I feel like I lost the grandad that introduced me to movies.
Our loss is unmeasureable.
He pioneered the distribution of foreign films.
He showed us it's possible to please an audience and deliver quality films with small budgets.
He mentored talents by giving them artistic freedom within a set of financial constraints.
Scorsese, Cameron, Demme, Howard, Nicholson and other filmmakers and movie stars owe their careers to him.
He bucked the Hollywood system openly, plessantly smiling at Them as he made one box office hit after another, mentoring world class filmmakers, and introducing us to great foreign films.
He was often quoted as saying that the one film he made out personal rather than monetary reasons was a failure. The Intruder was a film Corman produced and directed from his feelings about racial tensions in the south during the civil rights era.
Indirectly Corman gave Mike and the bots at MST3K their careers by making his laughably bad movies, so they could be rediscovered by a new generation of film fans a couple of decades later through the comedic filter of Mike, Crow and Servo riffing Corman’s films at the Satellite Of Love. The comedic team is still going strong today under their present title of Rifftrax.
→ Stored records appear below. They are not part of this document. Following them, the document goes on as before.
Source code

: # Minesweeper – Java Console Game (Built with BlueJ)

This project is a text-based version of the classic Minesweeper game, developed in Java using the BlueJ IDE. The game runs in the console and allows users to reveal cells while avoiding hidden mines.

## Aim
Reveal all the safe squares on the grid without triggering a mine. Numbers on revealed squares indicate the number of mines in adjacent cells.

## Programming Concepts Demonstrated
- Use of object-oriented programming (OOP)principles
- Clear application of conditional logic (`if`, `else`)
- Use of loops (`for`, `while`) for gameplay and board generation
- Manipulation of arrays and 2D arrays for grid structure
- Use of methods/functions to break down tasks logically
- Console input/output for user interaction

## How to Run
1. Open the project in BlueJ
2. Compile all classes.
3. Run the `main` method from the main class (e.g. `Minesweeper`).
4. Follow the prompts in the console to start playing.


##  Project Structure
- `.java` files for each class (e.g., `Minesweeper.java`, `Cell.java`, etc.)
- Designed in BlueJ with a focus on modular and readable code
It's uncanny to think that Corman was anticipating a time of mass media, but you could make the argument that what MST3K did with Corman’s film was a long distance collaboration, with Corman releasing his films while intuitively predicting the era of VHS and the shared experience of watching bad movies with your friends in your living room.
Yet another way in which Corman blessed us.
If you can find this book, read it.
If you're lacking motivation, this book is the antidote.
Wonderful anecdotes, while casually sharing his practical, audience-oriented wisdom towards filmmaking.
RIP Roger Corman.
You showed that it's possible to make films cost effectively and wildly entertaining.
We need the business-oriented maverick he embodied in the era of the Message and committee filmmaking with unreliable test audiences.




Corman taught me, as a writer, that perfection is the enemy of the good. He made films he liked, films he enjoyed, films he could make money off of, and loved every minute of it. It's a shame to see Corman dead, and it will really be a blow when Lloyd Kaufman goes too. Those two were mentors that I never met.
Absolutely crushed. I know Corman from fond memories of late night and/or dull weekend film filler hours on Chicagoland TV in the 80s. Rest in peace.